Little secret for ya – the famous Universal! Free! Healthcare! in Germany is, erm, not without its problems (though I still think it’s miles ahead of what the US has). Universal healthcare is not free, it’s actually quite expensive, and one of the ways Germany keeps costs down is through a pain-management philosophy that boils down to: Suck It Up, Ya Pansy. A friend who got a massive uterine infection after the birth of her first child did not get painkillers, though the nurses did pat her shoulder and say “aw, don’t cry, Mrs. X.” Contrast this with what the nurse told me after the Sniglet’s birth in Wisconsin: “here’s drugs for when your anesthetic wears off, here’s some more drugs, trust me you do not want to feel that pain.”
I wrote before about how Germans don’t do the “have a nice day” thing because it’s not genuine, and they consider themselves more “real” than, you know, people with manners (pet peeve of mine, sorry).

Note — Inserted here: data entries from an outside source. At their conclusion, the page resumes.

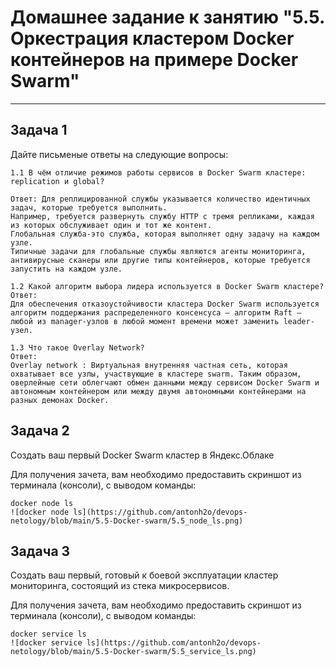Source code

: # Домашнее задание к занятию "5.5. Оркестрация кластером Docker контейнеров на примере Docker Swarm"
---

## Задача 1

Дайте письменые ответы на следующие вопросы:


```
1.1 В чём отличие режимов работы сервисов в Docker Swarm кластере: replication и global?

Ответ: Для реплицированной службы указывается количество идентичных задач, которые требуется выполнить.
Например, требуется развернуть службу HTTP с тремя репликами, каждая из которых обслуживает один и тот же контент.
Глобальная служба-это служба, которая выполняет одну задачу на каждом узле.
Типичные задачи для глобальные службы являются агенты мониторинга, антивирусные сканеры или другие типы контейнеров, которые требуется запустить на каждом узле.

1.2 Какой алгоритм выбора лидера используется в Docker Swarm кластере?
Ответ:
Для обеспечения отказоустойчивости кластера Docker Swarm используется  алгоритм поддержания распределенного консенсуса — алгоритм Raft — любой из manager-узлов в любой момент времени может заменить leader-узел.

1.3 Что такое Overlay Network?
Ответ:
Overlay network : Виртуальная внутренняя частная сеть, которая охватывает все узлы, участвующие в кластере swarm. Таким образом, оверлейные сети облегчают обмен данными между сервисом Docker Swarm и автономным контейнером или между двумя автономными контейнерами на разных демонах Docker.
```

## Задача 2

Создать ваш первый Docker Swarm кластер в Яндекс.Облаке

Для получения зачета, вам необходимо предоставить скриншот из терминала (консоли), с выводом команды:

```
docker node ls
![docker node ls](https://github.com/antonh2o/devops-netology/blob/main/5.5-Docker-swarm/5.5_node_ls.png)
```

## Задача 3

Создать ваш первый, готовый к боевой эксплуатации кластер мониторинга, состоящий из стека микросервисов.

Для получения зачета, вам необходимо предоставить скриншот из терминала (консоли), с выводом команды:

```
docker service ls
![docker service ls](https://github.com/antonh2o/devops-netology/blob/main/5.5-Docker-swarm/5.5_service_ls.png)
```



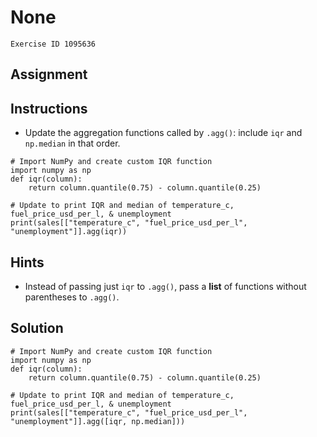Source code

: 
#  None

```
Exercise ID 1095636
```

##  Assignment 

##  Instructions 

- Update the aggregation functions called by `.agg()`: include `iqr` and `np.median` in that order.



```
# Import NumPy and create custom IQR function
import numpy as np
def iqr(column):
    return column.quantile(0.75) - column.quantile(0.25)

# Update to print IQR and median of temperature_c, fuel_price_usd_per_l, & unemployment
print(sales[["temperature_c", "fuel_price_usd_per_l", "unemployment"]].agg(iqr))
```

##  Hints 

- Instead of passing just `iqr` to `.agg()`, pass a **list** of functions without parentheses to `.agg()`.



##  Solution 

```
# Import NumPy and create custom IQR function
import numpy as np
def iqr(column):
    return column.quantile(0.75) - column.quantile(0.25)

# Update to print IQR and median of temperature_c, fuel_price_usd_per_l, & unemployment
print(sales[["temperature_c", "fuel_price_usd_per_l", "unemployment"]].agg([iqr, np.median]))
```


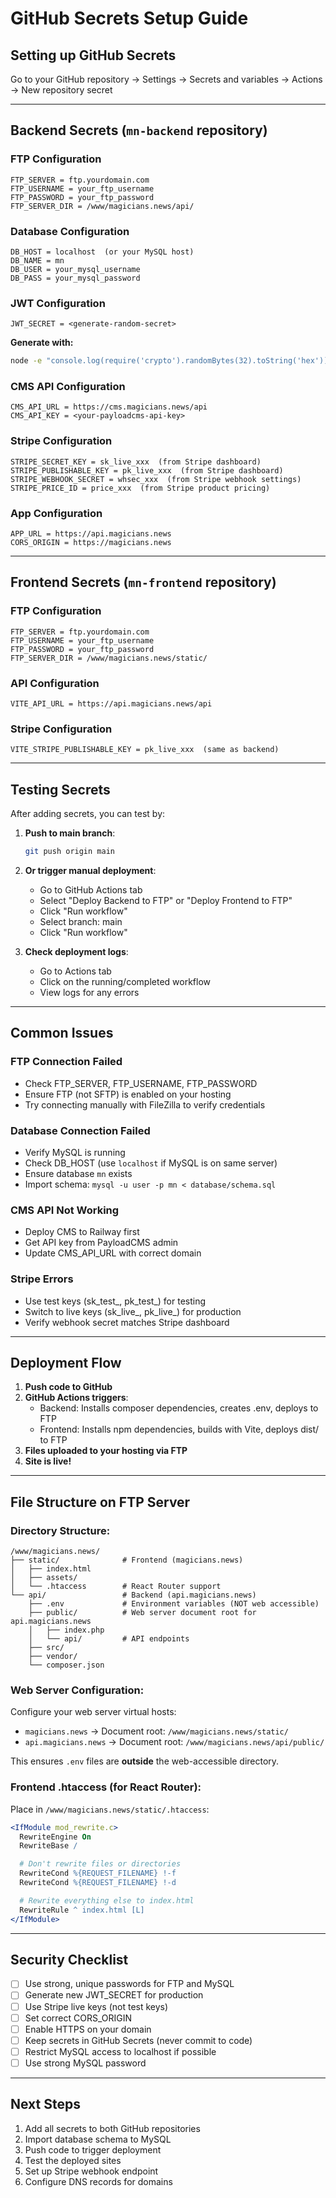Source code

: # GitHub Secrets Setup Guide

## Setting up GitHub Secrets

Go to your GitHub repository → Settings → Secrets and variables → Actions → New repository secret

---

## Backend Secrets (`mn-backend` repository)

### FTP Configuration
```
FTP_SERVER = ftp.yourdomain.com
FTP_USERNAME = your_ftp_username
FTP_PASSWORD = your_ftp_password
FTP_SERVER_DIR = /www/magicians.news/api/
```

### Database Configuration
```
DB_HOST = localhost  (or your MySQL host)
DB_NAME = mn
DB_USER = your_mysql_username
DB_PASS = your_mysql_password
```

### JWT Configuration
```
JWT_SECRET = <generate-random-secret>
```
**Generate with:**
```bash
node -e "console.log(require('crypto').randomBytes(32).toString('hex'))"
```

### CMS API Configuration
```
CMS_API_URL = https://cms.magicians.news/api
CMS_API_KEY = <your-payloadcms-api-key>
```

### Stripe Configuration
```
STRIPE_SECRET_KEY = sk_live_xxx  (from Stripe dashboard)
STRIPE_PUBLISHABLE_KEY = pk_live_xxx  (from Stripe dashboard)
STRIPE_WEBHOOK_SECRET = whsec_xxx  (from Stripe webhook settings)
STRIPE_PRICE_ID = price_xxx  (from Stripe product pricing)
```

### App Configuration
```
APP_URL = https://api.magicians.news
CORS_ORIGIN = https://magicians.news
```

---

## Frontend Secrets (`mn-frontend` repository)

### FTP Configuration
```
FTP_SERVER = ftp.yourdomain.com
FTP_USERNAME = your_ftp_username
FTP_PASSWORD = your_ftp_password
FTP_SERVER_DIR = /www/magicians.news/static/
```

### API Configuration
```
VITE_API_URL = https://api.magicians.news/api
```

### Stripe Configuration
```
VITE_STRIPE_PUBLISHABLE_KEY = pk_live_xxx  (same as backend)
```

---

## Testing Secrets

After adding secrets, you can test by:

1. **Push to main branch**:
   ```bash
   git push origin main
   ```

2. **Or trigger manual deployment**:
   - Go to GitHub Actions tab
   - Select "Deploy Backend to FTP" or "Deploy Frontend to FTP"
   - Click "Run workflow"
   - Select branch: main
   - Click "Run workflow"

3. **Check deployment logs**:
   - Go to Actions tab
   - Click on the running/completed workflow
   - View logs for any errors

---

## Common Issues

### FTP Connection Failed
- Check FTP_SERVER, FTP_USERNAME, FTP_PASSWORD
- Ensure FTP (not SFTP) is enabled on your hosting
- Try connecting manually with FileZilla to verify credentials

### Database Connection Failed
- Verify MySQL is running
- Check DB_HOST (use `localhost` if MySQL is on same server)
- Ensure database `mn` exists
- Import schema: `mysql -u user -p mn < database/schema.sql`

### CMS API Not Working
- Deploy CMS to Railway first
- Get API key from PayloadCMS admin
- Update CMS_API_URL with correct domain

### Stripe Errors
- Use test keys (sk_test_, pk_test_) for testing
- Switch to live keys (sk_live_, pk_live_) for production
- Verify webhook secret matches Stripe dashboard

---

## Deployment Flow

1. **Push code to GitHub**
2. **GitHub Actions triggers**:
   - Backend: Installs composer dependencies, creates .env, deploys to FTP
   - Frontend: Installs npm dependencies, builds with Vite, deploys dist/ to FTP
3. **Files uploaded to your hosting via FTP**
4. **Site is live!**

---

## File Structure on FTP Server

### Directory Structure:
```
/www/magicians.news/
├── static/              # Frontend (magicians.news)
│   ├── index.html
│   ├── assets/
│   └── .htaccess        # React Router support
└── api/                 # Backend (api.magicians.news)
    ├── .env             # Environment variables (NOT web accessible)
    ├── public/          # Web server document root for api.magicians.news
    │   ├── index.php
    │   └── api/         # API endpoints
    ├── src/
    ├── vendor/
    └── composer.json
```

### Web Server Configuration:
Configure your web server virtual hosts:
- `magicians.news` → Document root: `/www/magicians.news/static/`
- `api.magicians.news` → Document root: `/www/magicians.news/api/public/`

This ensures `.env` files are **outside** the web-accessible directory.

### Frontend .htaccess (for React Router):
Place in `/www/magicians.news/static/.htaccess`:
```apache
<IfModule mod_rewrite.c>
  RewriteEngine On
  RewriteBase /

  # Don't rewrite files or directories
  RewriteCond %{REQUEST_FILENAME} !-f
  RewriteCond %{REQUEST_FILENAME} !-d

  # Rewrite everything else to index.html
  RewriteRule ^ index.html [L]
</IfModule>
```

---

## Security Checklist

- [ ] Use strong, unique passwords for FTP and MySQL
- [ ] Generate new JWT_SECRET for production
- [ ] Use Stripe live keys (not test keys)
- [ ] Set correct CORS_ORIGIN
- [ ] Enable HTTPS on your domain
- [ ] Keep secrets in GitHub Secrets (never commit to code)
- [ ] Restrict MySQL access to localhost if possible
- [ ] Use strong MySQL password

---

## Next Steps

1. Add all secrets to both GitHub repositories
2. Import database schema to MySQL
3. Push code to trigger deployment
4. Test the deployed sites
5. Set up Stripe webhook endpoint
6. Configure DNS records for domains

If you combine this with their philosophy on pain, you can see that drugs that affect brain function are very frowned upon. We got a lot of raised eyebrows and lashings of judgement on the Ritalin thing (from people whose kids don’t have ADD, of course), and never actually gave it to him because my own husband is – well, German. Hardcore German – dude refused novocaine at the dentist for years, before I came along and asked him what the hell he was trying to prove.
Mental problems kind of exist at the intersection between medical problems (suck it up) and personality (be honest). If your crazy inconveniences your kid’s teachers, it should be rigidly suppressed through iron self-discipline. If you work for the post office, public transit or any government office, you can of course unleash it on the public, but otherwise no outlets or crutches for you. So while I have thought about asking for help, I don’t really have the cojones to fight an entire culture’s assumptions when I can’t even count on my husband for support.
To be fair, I can see the value of this attitude, in a wider sense. If you want to make sure everyone can afford healthcare, you need to try to keep costs low. Social pressure is essentially free, and therefore a very good tool for that particular job. See? It’s working. I’m not getting meds on the public dime, and neither is my kid.
Song du jour of the day: Worn Me Down, by Rachael Yamagata.